■ Work instruction
For the data below, give again exactly the lines from the one containing "- **Description**: In this project we will try to complete" through the one containing "- **Description**: In this project we will be targeting", both ends included, and no others.

Stored data entries
■ ■ ■ ■ ■ ■ ■
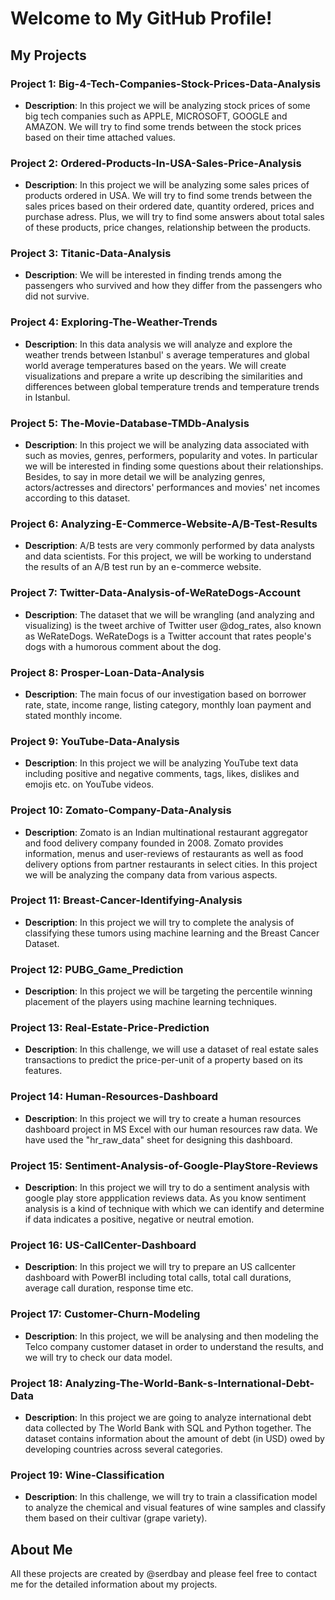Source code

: # Welcome to My GitHub Profile!

## My Projects

### Project 1: Big-4-Tech-Companies-Stock-Prices-Data-Analysis
- **Description**: In this project we will be analyzing stock prices of some big tech companies such as APPLE, MICROSOFT, GOOGLE and AMAZON. We will try to find some trends between the stock prices based on their time attached values.

### Project 2: Ordered-Products-In-USA-Sales-Price-Analysis
- **Description**: In this project we will be analyzing some sales prices of products ordered in USA. We will try to find some trends between the sales prices based on their ordered date, quantity ordered, prices and purchase adress. Plus, we will try to find some answers about total sales of these products, price changes, relationship between the products.

### Project 3: Titanic-Data-Analysis
- **Description**: We will be interested in finding trends among the passengers who survived and how they differ from the passengers who did not survive.

### Project 4: Exploring-The-Weather-Trends
- **Description**: In this data analysis we will analyze and explore the weather trends between Istanbul' s average temperatures and global world average temperatures based on the years. We will create visualizations and prepare a write up describing the similarities and differences between global temperature trends and temperature trends in Istanbul.

### Project 5: The-Movie-Database-TMDb-Analysis
- **Description**: In this project we will be analyzing data associated with such as movies, genres, performers, popularity and votes. In particular we will be interested in finding some questions about their relationships. Besides, to say in more detail we will be analyzing genres, actors/actresses and directors' performances and movies' net incomes according to this dataset.

### Project 6: Analyzing-E-Commerce-Website-A/B-Test-Results
- **Description**: A/B tests are very commonly performed by data analysts and data scientists. For this project, we will be working to understand the results of an A/B test run by an e-commerce website.

### Project 7: Twitter-Data-Analysis-of-WeRateDogs-Account
- **Description**: The dataset that we will be wrangling (and analyzing and visualizing) is the tweet archive of Twitter user @dog_rates, also known as WeRateDogs. WeRateDogs is a Twitter account that rates people's dogs with a humorous comment about the dog.

### Project 8: Prosper-Loan-Data-Analysis
- **Description**: The main focus of our investigation based on borrower rate, state, income range, listing category, monthly loan payment and stated monthly income.

### Project 9: YouTube-Data-Analysis
- **Description**: In this project we will be analyzing YouTube text data including positive and negative comments, tags, likes, dislikes and emojis etc. on YouTube videos.

### Project 10: Zomato-Company-Data-Analysis
- **Description**: Zomato is an Indian multinational restaurant aggregator and food delivery company founded in 2008. Zomato provides information, menus and user-reviews of restaurants as well as food delivery options from partner restaurants in select cities. In this project we will be analyzing the company data from various aspects.

### Project 11: Breast-Cancer-Identifying-Analysis
- **Description**: In this project we will try to complete the analysis of classifying these tumors using machine learning and the Breast Cancer Dataset.

### Project 12: PUBG_Game_Prediction
- **Description**: In this project we will be targeting the percentile winning placement of the players using machine learning techniques. 

### Project 13: Real-Estate-Price-Prediction
- **Description**: In this challenge, we will use a dataset of real estate sales transactions to predict the price-per-unit of a property based on its features. 

### Project 14: Human-Resources-Dashboard
- **Description**: In this project we will try to create a human resources dashboard project in MS Excel with our human resources raw data. We have used the "hr_raw_data" sheet for designing this dashboard.

### Project 15: Sentiment-Analysis-of-Google-PlayStore-Reviews
- **Description**: In this project we will try to do a sentiment analysis with google play store appplication reviews data. As you know sentiment analysis is a kind of technique with which we can identify and determine if data indicates a positive, negative or neutral emotion.

### Project 16: US-CallCenter-Dashboard
- **Description**: In this project we will try to prepare an US callcenter dashboard with PowerBI including total calls, total call durations, average call duration, response time etc.

### Project 17: Customer-Churn-Modeling
- **Description**: In this project, we will be analysing and then modeling the Telco company customer dataset in order to understand the results, and we will try to check our data model.

### Project 18: Analyzing-The-World-Bank-s-International-Debt-Data
- **Description**: In this project we are going to analyze international debt data collected by The World Bank with SQL and Python together. The dataset contains information about the amount of debt (in USD) owed by developing countries across several categories.

### Project 19: Wine-Classification
- **Description**: In this challenge, we will try to train a classification model to analyze the chemical and visual features of wine samples and classify them based on their cultivar (grape variety).

## About Me
All these projects are created by @serdbay and please feel free to contact me for the detailed information about my projects.

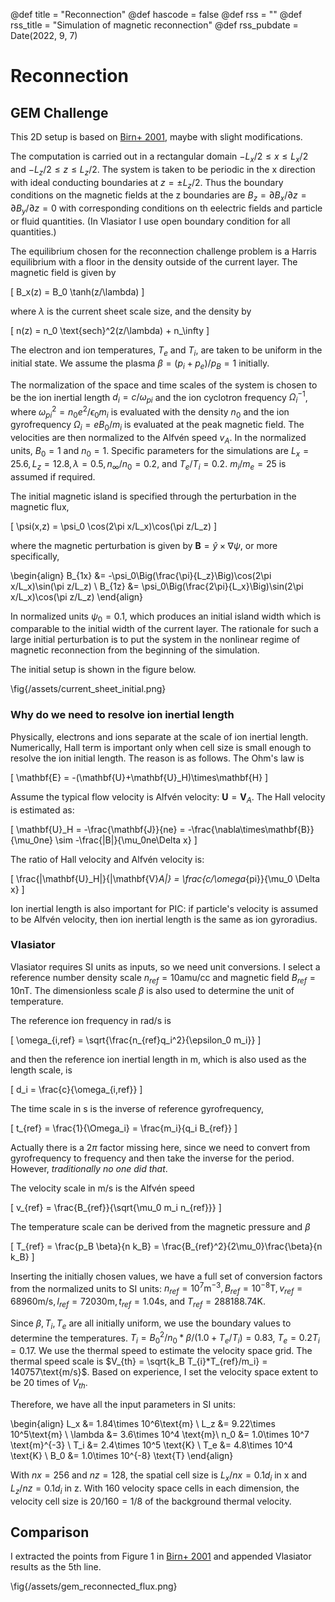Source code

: @def title = "Reconnection"
@def hascode = false
@def rss = ""
@def rss_title = "Simulation of magnetic reconnection"
@def rss_pubdate = Date(2022, 9, 7)

# Reconnection

## GEM Challenge

This 2D setup is based on [Birn+ 2001][GEM2001], maybe with slight modifications.

The computation is carried out in a rectangular domain $-L_x/2 \le x\le L_x/2$ and $-L_z/2\le z \le L_z/2$. The system is taken to be periodic in the x direction with ideal conducting boundaries at $z=\pm L_z/2$. Thus the boundary conditions on the magnetic fields at the z boundaries are $B_z=\partial B_x/\partial z = \partial B_y/\partial z = 0$ with corresponding conditions on th eelectric fields and particle or fluid quantities. (In Vlasiator I use open boundary condition for all quantities.)

The equilibrium chosen for the reconnection challenge problem is a Harris equilibrium with a floor in the density outside of the current layer. The magnetic field is given by

\[
B_x(z) = B_0 \tanh(z/\lambda)
\]

where $\lambda$ is the current sheet scale size, and the density by

\[
n(z) = n_0 \text{sech}^2(z/\lambda) + n_\infty
\]

The electron and ion temperatures, $T_e$ and $T_i$, are taken to be uniform in the initial state. We assume the plasma $\beta = (p_i+p_e)/p_B=1$ initially.

The normalization of the space and time scales of the system is chosen to be the ion inertial length $d_i=c/\omega_{pi}$ and the ion cyclotron frequency $\Omega_i^{-1}$, where $\omega_{pi}^2 = n_0e^2/\epsilon_0 m_i$ is evaluated with the density $n_0$ and the ion gyrofrequency $\Omega_i = eB_0/m_i$ is evaluated at the peak magnetic field. The velocities are then normalized to the Alfvén speed $v_A$. In the normalized units, $B_0 = 1$ and $n_0 = 1$. Specific parameters for the simulations are $L_x = 25.6, L_z = 12.8, \lambda=0.5, n_\infty/n_0 = 0.2$, and $T_e/T_i = 0.2$. $m_i/m_e = 25$ is assumed if required.

The initial magnetic island is specified through the perturbation in the magnetic flux,

\[
\psi(x,z) = \psi_0 \cos(2\pi x/L_x)\cos(\pi z/L_z)
\]

where the magnetic perturbation is given by $\mathbf{B} = \hat{y}\times\nabla\psi$, or more specifically,

\begin{align}
B_{1x} &= -\psi_0\Big(\frac{\pi}{L_z}\Big)\cos(2\pi x/L_x)\sin(\pi z/L_z) \\
B_{1z} &= \psi_0\Big(\frac{2\pi}{L_x}\Big)\sin(2\pi x/L_x)\cos(\pi z/L_z)
\end{align}

In normalized units $\psi_0 = 0.1$, which produces an initial island width which is comparable to the initial width of the current layer. The rationale for such a large initial perturbation is to put the system in the nonlinear regime of magnetic reconnection from the beginning of the simulation.

The initial setup is shown in the figure below.

\fig{/assets/current_sheet_initial.png}

### Why do we need to resolve ion inertial length

Physically, electrons and ions separate at the scale of ion inertial length. Numerically, Hall term is important only when cell size is small enough to resolve the ion initial length. The reason is as follows. The Ohm's law is

\[
\mathbf{E} = -(\mathbf{U}+\mathbf{U}_H)\times\mathbf{H}
\]

Assume the typical flow velocity is Alfvén velocity: $\mathbf{U} = \mathbf{V}_A$. The Hall velocity is estimated as:

\[
\mathbf{U}_H = -\frac{\mathbf{J}}{ne} = -\frac{\nabla\times\mathbf{B}}{\mu_0ne} \sim -\frac{|B|}{\mu_0ne\Delta x}
\]

The ratio of Hall velocity and Alfvén velocity is:

\[
\frac{|\mathbf{U}_H|}{|\mathbf{V}_A|} = \frac{c/\omega_{pi}}{\mu_0 \Delta x}
\]

Ion inertial length is also important for PIC: if particle's velocity is assumed to be Alfvén velocity, then ion inertial length is the same as ion gyroradius.

### Vlasiator

Vlasiator requires SI units as inputs, so we need unit conversions. I select a reference number density scale $n_{ref} = 10\text{amu/cc}$ and magnetic field $B_{ref} = 10\text{nT}$. The dimensionless scale $\beta$ is also used to determine the unit of temperature.

The reference ion frequency in rad/s is

\[
\omega_{i,ref} = \sqrt{\frac{n_{ref}q_i^2}{\epsilon_0 m_i}}
\]

and then the reference ion inertial length in m, which is also used as the length scale, is

\[
d_i = \frac{c}{\omega_{i,ref}}
\]

The time scale in s is the inverse of reference gyrofrequency,

\[
t_{ref} = \frac{1}{\Omega_i} = \frac{m_i}{q_i B_{ref}}
\]

Actually there is a $2\pi$ factor missing here, since we need to convert from gyrofrequency to frequency and then take the inverse for the period. However, _traditionally no one did that_.

The velocity scale in m/s is the Alfvén speed

\[
v_{ref} = \frac{B_{ref}}{\sqrt{\mu_0 m_i n_{ref}}}
\]

The temperature scale can be derived from the magnetic pressure and $\beta$

\[
T_{ref} = \frac{p_B \beta}{n k_B} = \frac{B_{ref}^2}{2\mu_0}\frac{\beta}{n k_B}
\]

Inserting the initially chosen values, we have a full set of conversion factors from the normalized units to SI units: $n_{ref} = 10^7\text{m}^{-3}, B_{ref} = 10^{-8}\text{T}, v_{ref} = 68960\text{m/s}, l_{ref} = 72030\text{m}, t_{ref} = 1.04\text{s}$, and $T_{ref} = 288188.74\text{K}$.

Since $\beta, T_i, T_e$ are all initially uniform, we use the boundary values to determine the temperatures. $T_i = B_0^2/n_0*β / (1.0 + T_e / T_i) = 0.83$, $T_e = 0.2T_i = 0.17$.
We use the thermal speed to estimate the velocity space grid. The thermal speed scale is $V_{th} = \sqrt{k_B T_{i}*T_{ref}/m_i} = 140757\text{m/s}$. Based on experience, I set the velocity space extent to be 20 times of $V_{th}$.

Therefore, we have all the input parameters in SI units:

\begin{align}
L_x &= 1.84\times 10^6\text{m} \\
L_z &= 9.22\times 10^5\text{m} \\
\lambda &= 3.6\times 10^4 \text{m}\\
n_0 &= 1.0\times 10^7 \text{m}^{-3} \\
T_i &= 2.4\times 10^5 \text{K} \\
T_e &= 4.8\times 10^4 \text{K} \\
B_0 &= 1.0\times 10^{-8} \text{T}
\end{align}

With $nx = 256$ and $nz = 128$, the spatial cell size is $L_x / nx=0.1 d_i$ in x and $L_z/nz =0.1 d_i$ in z. With 160 velocity space cells in each dimension, the velocity cell size is $20/160 = 1/8$ of the background thermal velocity.

## Comparison

I extracted the points from Figure 1 in [Birn+ 2001][GEM2001] and appended Vlasiator results as the 5th line.

\fig{/assets/gem_reconnected_flux.png}

[GEM2001]: https://doi.org/10.1029/1999JA900449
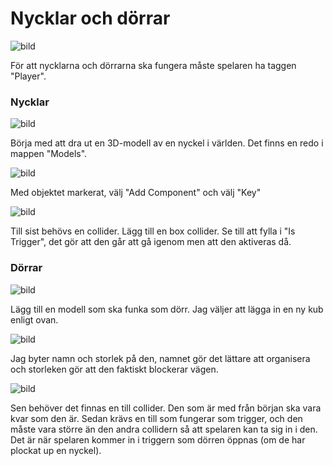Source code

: # Nycklar och dörrar

![bild](https://user-images.githubusercontent.com/70745846/154798801-ea831a21-50e7-43d7-a7ee-d5f63d080f9c.png)

För att nycklarna och dörrarna ska fungera måste spelaren ha taggen "Player".

### Nycklar
![bild](https://user-images.githubusercontent.com/70745846/154798558-e71c0828-f37b-4c5b-88dc-07db946b2afc.png)

Börja med att dra ut en 3D-modell av en nyckel i världen. Det finns en redo i mappen "Models".

![bild](https://user-images.githubusercontent.com/70745846/154798698-a7afd34f-d41c-4cfa-a266-4742afd5ef8d.png)

Med objektet markerat, välj "Add Component" och välj "Key"

![bild](https://user-images.githubusercontent.com/70745846/154798774-10d83442-83ab-4a9b-a564-3604a1b48c33.png)

Till sist behövs en collider. Lägg till en box collider. Se till att fylla i "Is Trigger", det gör att den går att gå igenom men att den aktiveras då.

### Dörrar
![bild](https://user-images.githubusercontent.com/70745846/154798855-04fa6a22-ba4f-4b61-9216-7e3fa3d59f05.png)

Lägg till en modell som ska funka som dörr. Jag väljer att lägga in en ny kub enligt ovan.

![bild](https://user-images.githubusercontent.com/70745846/154798879-693185b8-42cc-4321-8b74-ada0503c2c35.png)

Jag byter namn och storlek på den, namnet gör det lättare att organisera och storleken gör att den faktiskt blockerar vägen.

![bild](https://user-images.githubusercontent.com/70745846/154798944-802e020c-2bf7-4440-93a3-bf885982b5e7.png)

Sen behöver det finnas en till collider. Den som är med från början ska vara kvar som den är. Sedan krävs en till som fungerar som trigger, och den måste vara större än den andra collidern så att spelaren kan ta sig in i den. Det är när spelaren kommer in i triggern som dörren öppnas (om de har plockat up en nyckel).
■ ■ ■ ■ ■ ■ ■
■ Result for this exercise
- **Description**: In this project we will try to complete the analysis of classifying these tumors using machine learning and the Breast Cancer Dataset.

### Project 12: PUBG_Game_Prediction
- **Description**: In this project we will be targeting the percentile winning placement of the players using machine learning techniques. 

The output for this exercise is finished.